> _ASSIGNMENT_:
Lines in the entries below where the word "Length" shows up should each be copied.

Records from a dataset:
★ ★ ★ ★ ★

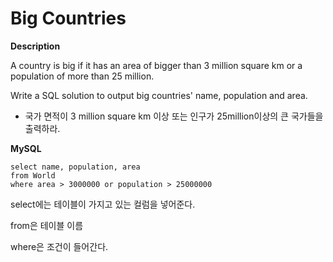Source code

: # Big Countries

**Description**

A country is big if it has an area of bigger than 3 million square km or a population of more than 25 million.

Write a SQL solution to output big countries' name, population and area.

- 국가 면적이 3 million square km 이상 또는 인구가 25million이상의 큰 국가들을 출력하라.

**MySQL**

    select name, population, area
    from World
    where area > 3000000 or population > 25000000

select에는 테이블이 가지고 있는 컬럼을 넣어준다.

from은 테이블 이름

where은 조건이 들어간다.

★ ★ ★ ★ ★

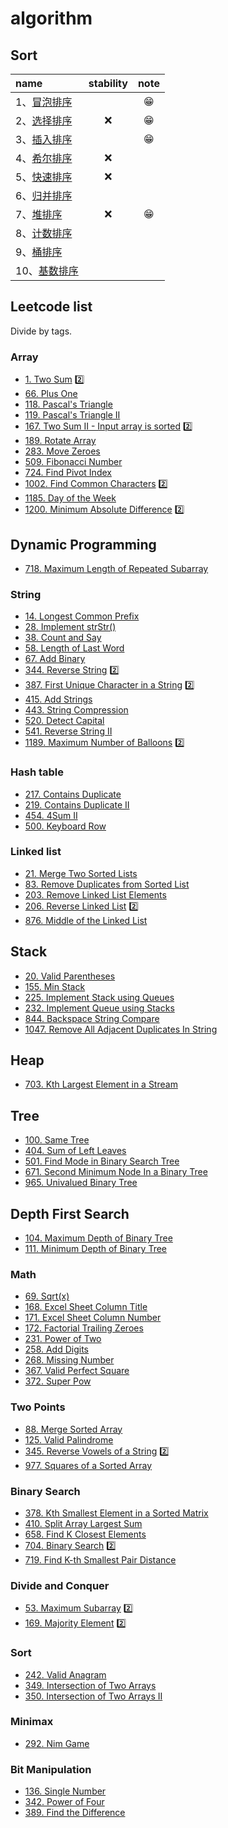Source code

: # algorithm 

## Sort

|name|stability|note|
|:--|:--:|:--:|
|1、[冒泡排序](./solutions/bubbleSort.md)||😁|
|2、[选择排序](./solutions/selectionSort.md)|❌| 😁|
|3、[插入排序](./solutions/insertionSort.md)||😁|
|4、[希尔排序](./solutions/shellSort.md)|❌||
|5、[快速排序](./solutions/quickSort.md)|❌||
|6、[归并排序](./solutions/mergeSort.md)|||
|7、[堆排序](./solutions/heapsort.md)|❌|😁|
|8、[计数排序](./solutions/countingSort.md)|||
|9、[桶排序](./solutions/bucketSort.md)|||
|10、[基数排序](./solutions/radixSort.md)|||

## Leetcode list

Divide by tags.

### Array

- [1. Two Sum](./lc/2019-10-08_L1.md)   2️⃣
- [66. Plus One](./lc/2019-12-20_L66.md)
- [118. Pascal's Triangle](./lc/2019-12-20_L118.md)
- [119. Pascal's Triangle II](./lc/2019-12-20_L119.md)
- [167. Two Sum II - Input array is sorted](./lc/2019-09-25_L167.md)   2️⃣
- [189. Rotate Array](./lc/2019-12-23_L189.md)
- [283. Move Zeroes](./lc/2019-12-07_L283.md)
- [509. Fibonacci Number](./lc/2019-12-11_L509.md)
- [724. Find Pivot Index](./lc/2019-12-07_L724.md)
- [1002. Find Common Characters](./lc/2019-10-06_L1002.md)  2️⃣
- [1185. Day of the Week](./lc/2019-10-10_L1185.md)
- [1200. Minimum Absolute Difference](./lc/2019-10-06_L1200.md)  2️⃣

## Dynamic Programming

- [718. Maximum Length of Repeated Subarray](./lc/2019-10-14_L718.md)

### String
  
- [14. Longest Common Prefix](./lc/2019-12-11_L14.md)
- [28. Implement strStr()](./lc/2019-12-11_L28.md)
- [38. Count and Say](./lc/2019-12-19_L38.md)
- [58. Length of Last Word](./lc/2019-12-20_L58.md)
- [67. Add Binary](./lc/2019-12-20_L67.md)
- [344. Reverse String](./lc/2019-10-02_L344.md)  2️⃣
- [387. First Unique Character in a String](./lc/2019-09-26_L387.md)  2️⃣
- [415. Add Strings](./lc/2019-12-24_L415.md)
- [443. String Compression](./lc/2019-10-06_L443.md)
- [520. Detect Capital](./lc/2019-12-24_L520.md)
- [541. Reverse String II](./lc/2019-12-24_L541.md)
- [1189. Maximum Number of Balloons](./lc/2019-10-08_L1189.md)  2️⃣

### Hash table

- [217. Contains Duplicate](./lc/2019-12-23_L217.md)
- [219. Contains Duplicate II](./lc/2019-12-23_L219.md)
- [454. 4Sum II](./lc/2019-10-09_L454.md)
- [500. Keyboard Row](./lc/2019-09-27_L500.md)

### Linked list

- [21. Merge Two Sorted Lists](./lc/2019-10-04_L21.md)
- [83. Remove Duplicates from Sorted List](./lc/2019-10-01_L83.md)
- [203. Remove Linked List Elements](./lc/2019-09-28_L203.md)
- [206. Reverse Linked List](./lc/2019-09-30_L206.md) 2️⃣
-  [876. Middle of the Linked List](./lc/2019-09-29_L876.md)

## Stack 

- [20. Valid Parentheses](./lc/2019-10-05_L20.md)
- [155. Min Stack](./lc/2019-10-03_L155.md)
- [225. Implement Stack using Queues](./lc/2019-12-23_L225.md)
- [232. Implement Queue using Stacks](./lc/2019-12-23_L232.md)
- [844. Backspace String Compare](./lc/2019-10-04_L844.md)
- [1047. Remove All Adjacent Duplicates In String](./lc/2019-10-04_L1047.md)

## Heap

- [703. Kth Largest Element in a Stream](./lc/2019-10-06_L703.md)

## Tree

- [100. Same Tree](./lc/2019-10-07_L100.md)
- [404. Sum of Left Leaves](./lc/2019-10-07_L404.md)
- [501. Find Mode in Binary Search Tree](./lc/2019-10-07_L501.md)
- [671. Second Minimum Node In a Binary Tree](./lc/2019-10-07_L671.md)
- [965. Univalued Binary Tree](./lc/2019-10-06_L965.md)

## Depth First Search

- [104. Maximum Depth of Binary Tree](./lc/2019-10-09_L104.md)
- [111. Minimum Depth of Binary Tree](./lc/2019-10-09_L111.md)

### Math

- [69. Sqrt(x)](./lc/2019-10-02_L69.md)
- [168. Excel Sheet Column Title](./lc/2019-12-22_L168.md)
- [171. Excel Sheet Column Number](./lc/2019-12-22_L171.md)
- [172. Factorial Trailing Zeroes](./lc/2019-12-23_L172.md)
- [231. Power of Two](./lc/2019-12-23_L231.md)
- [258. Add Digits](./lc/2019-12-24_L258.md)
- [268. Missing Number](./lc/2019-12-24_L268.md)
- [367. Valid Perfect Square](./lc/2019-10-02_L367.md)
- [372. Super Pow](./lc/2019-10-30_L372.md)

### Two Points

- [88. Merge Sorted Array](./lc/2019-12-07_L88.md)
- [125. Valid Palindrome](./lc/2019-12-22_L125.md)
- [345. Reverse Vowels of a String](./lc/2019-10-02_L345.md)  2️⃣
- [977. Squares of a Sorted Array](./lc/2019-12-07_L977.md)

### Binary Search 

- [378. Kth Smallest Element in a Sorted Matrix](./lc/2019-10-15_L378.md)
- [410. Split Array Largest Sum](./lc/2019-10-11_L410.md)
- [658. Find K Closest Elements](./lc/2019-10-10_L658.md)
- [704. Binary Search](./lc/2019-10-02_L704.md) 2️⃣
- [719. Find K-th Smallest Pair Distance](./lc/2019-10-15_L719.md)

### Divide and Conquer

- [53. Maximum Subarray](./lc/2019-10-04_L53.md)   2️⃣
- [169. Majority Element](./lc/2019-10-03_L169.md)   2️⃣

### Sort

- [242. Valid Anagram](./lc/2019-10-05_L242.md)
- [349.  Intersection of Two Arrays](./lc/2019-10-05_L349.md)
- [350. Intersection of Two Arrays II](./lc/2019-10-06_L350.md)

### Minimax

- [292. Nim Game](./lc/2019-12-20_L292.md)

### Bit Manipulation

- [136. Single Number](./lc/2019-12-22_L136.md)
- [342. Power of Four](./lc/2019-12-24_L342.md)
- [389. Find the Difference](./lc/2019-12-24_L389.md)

★ ★ ★ ★ ★

> _REPLY_:
- [718. Maximum Length of Repeated Subarray](./lc/2019-10-14_L718.md)
- [58. Length of Last Word](./lc/2019-12-20_L58.md)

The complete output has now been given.